[Dataset entries]
=== Begin Enclosure ===

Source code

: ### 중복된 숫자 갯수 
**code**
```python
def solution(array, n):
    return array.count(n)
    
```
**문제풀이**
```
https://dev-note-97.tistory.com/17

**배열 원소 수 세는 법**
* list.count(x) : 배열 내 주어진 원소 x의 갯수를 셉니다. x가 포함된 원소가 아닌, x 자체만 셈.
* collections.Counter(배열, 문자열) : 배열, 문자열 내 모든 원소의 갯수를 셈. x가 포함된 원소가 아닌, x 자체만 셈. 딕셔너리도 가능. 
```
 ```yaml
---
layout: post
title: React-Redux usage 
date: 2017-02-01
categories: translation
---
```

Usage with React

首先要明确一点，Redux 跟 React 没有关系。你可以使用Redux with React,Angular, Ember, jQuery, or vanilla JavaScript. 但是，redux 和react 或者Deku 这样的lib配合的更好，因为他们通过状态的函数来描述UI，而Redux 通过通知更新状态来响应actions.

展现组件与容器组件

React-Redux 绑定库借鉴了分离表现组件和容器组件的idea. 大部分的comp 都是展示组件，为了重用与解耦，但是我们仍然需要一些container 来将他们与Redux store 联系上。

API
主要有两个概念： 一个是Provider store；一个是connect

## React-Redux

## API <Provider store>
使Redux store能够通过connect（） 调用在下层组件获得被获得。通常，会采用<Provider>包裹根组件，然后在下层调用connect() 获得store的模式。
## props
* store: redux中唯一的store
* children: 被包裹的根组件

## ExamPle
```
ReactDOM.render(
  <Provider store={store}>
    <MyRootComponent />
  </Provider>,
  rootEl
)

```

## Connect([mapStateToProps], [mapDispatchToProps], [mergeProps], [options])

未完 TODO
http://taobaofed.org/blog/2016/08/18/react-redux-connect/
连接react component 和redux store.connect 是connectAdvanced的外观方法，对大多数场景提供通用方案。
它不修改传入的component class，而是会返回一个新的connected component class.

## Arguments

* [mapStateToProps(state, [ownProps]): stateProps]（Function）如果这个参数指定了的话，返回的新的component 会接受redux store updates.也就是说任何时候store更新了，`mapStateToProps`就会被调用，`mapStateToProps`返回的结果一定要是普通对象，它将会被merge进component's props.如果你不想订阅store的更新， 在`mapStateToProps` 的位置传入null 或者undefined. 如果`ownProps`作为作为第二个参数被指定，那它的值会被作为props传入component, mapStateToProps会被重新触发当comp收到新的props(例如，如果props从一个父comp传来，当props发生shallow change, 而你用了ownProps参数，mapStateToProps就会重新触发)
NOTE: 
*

=== End Enclosure ===

■ EXERCISE DETAILS
Whenever the string "with" turns up in a line above, copy that line out.

■ PROBLEM SOLUTION
Usage with React
首先要明确一点，Redux 跟 React 没有关系。你可以使用Redux with React,Angular, Ember, jQuery, or vanilla JavaScript. 但是，redux 和react 或者Deku 这样的lib配合的更好，因为他们通过状态的函数来描述UI，而Redux 通过通知更新状态来响应actions.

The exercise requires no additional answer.